Ever asked a cab driver how long his car’s tyres last? The answer would be 80,000-100,000 Kms. But you keep changing tyres at 50,000 Kms, and wonder if it’s really possible to get 100,000 Kms on a single set of tyres. Yes, it’s possible, and here’s how.
Choose the right tyres
Choosing the right set of tyres is very important. If you want maximum tyre life, opt for a hard compound tyre. Grip and comfort levels will be slightly lower due to the harder compound rubber, but these tyres will go the distance. Cab operators usually opt for hard compound tyres, which is why they manage such large mileages on a single set of tyres. Some examples include the JK Ultima and Tornado, Bridgestone Dueler, the CEAT Czar, and the Apollo Amazer 4G. Avoid Chinese makes.
Tyres are designed to carry a specific amount of weight. Overloading a vehicle beyond its carrying capacity puts more load on the tyre, leading to excess wear. Overloading also causes the sidewalls of the tyre to become weaker, and this greatly compromises the durability of the tyre. Overloading also stresses the suspension, and can cause more tyre wear due to the alignment going off sync.
Stick to manufacturer recommended tyre pressure
Always stick to the automaker recommended tyre pressure for your car. Both under inflating and over inflating tyres must be avoided. Under inflation is more dangerous as it can cause a tyre to overheat and burst due to high speeds. Underinflation also puts tremendous stress on the sidewalls of the tyres, causing them to fail prematurely. If you have a puncture, change over to the spare tyre immediately, even in case of tubeless tyres. Driving even for short distances with a punctured tyre can reduce tyre life drastically.
Wheel alignment, balancing and rotation
Indian roads have too many imperfections for wheels to not go out of alignment or balance. This is why car makers recommend a specific interval for wheel alignment, balancing and rotation, usually in 5,000 Km/10,ooo Km intervals. Sticking to these interval religiously will make your car’s tyres last longer, and perform at their optimum throughout their service life.
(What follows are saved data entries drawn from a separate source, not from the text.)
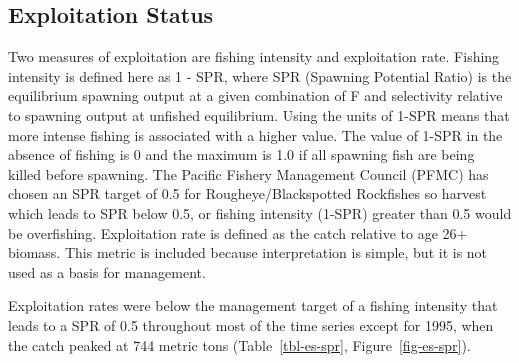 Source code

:\documentclass[
]{scrartcl}
\begin{document}
\subsection{Exploitation Status}\label{exploitation-status}

Two measures of exploitation are fishing intensity and exploitation
rate. Fishing intensity is defined here as 1 - SPR, where SPR (Spawning
Potential Ratio) is the equilibrium spawning output at a given
combination of F and selectivity relative to spawning output at unfished
equilibrium. Using the units of 1-SPR means that more intense fishing is
associated with a higher value. The value of 1-SPR in the absence of
fishing is 0 and the maximum is 1.0 if all spawning fish are being
killed before spawning. The Pacific Fishery Management Council (PFMC)
has chosen an SPR target of 0.5 for Rougheye/Blackspotted Rockfishes so
harvest which leads to SPR below 0.5, or fishing intensity (1-SPR)
greater than 0.5 would be overfishing. Exploitation rate is defined as
the catch relative to age 26+ biomass. This metric is included because
interpretation is simple, but it is not used as a basis for management.

Exploitation rates were below the management target of a fishing
intensity that leads to a SPR of 0.5 throughout most of the time series
except for 1995, when the catch peaked at 744 metric tons
(Table~\ref{tbl-es-spr}, Figure~\ref{fig-es-spr}).

\begingroup
\fontsize{9.0pt}{10.8pt}\selectfont
\end{document}
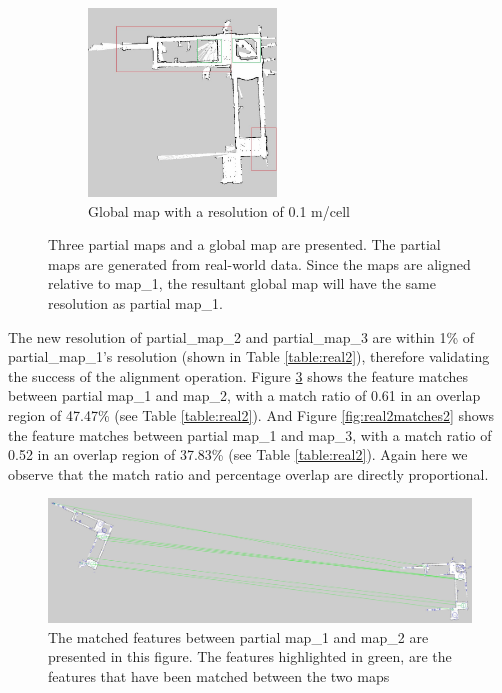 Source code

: \begin{figure}[H]
\begin{subfigure}{0.5\textwidth}
\centering
\includegraphics[width=0.9\linewidth, height=5cm]{figs/real_world_results/c/final_map_marked.jpg}
\caption{Global map with a resolution of 0.1 m/cell}
\label{fig:real24}
\end{subfigure}
\caption{Three partial maps and a global map are presented. The partial maps are generated from real-world data. Since the maps are aligned relative to map\_1, the resultant global map will have the same resolution as partial map\_1.}
\label{fig:real2}
\end{figure}

The new resolution of partial\_map\_2 and partial\_map\_3 are within 1\% of partial\_map\_1's resolution (shown in Table \ref{table:real2}), therefore validating the success of the alignment operation. Figure \ref{fig:real2matches1} shows the feature matches between partial map\_1 and map\_2, with a match ratio of 0.61 in an overlap region of 47.47\% (see Table \ref{table:real2}). And Figure \ref{fig:real2matches2} shows the feature matches between partial map\_1 and map\_3, with a match ratio of 0.52 in an overlap region of 37.83\% (see Table \ref{table:real2}). Again here we observe that the match ratio and percentage overlap are directly proportional.

\begin{figure}[H]
    \centering
    \includegraphics[width=1\textwidth]{figs/real_world_results/c/matchesPartialMap1Map2.jpg}
    \caption{The matched features between partial map\_1 and map\_2 are presented in this figure. The features highlighted in green, are the features that have been matched between the two maps}
    \label{fig:real2matches1}
\end{figure}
This is an under-rated point but one that makes a big difference in the long run. Gentle driving means less wear and tear across the vehicles, and this includes tyres as well. For instance, sticking to speed limits on the highway will ensure that your car’s tyres don’t overheat, especially in the summers on concrete expressways. Also, avoiding taking shoulders of the roads will result in lesser punctures. Driving gently will also cause the alignment of the wheels to be steady over a longer distance/period of time.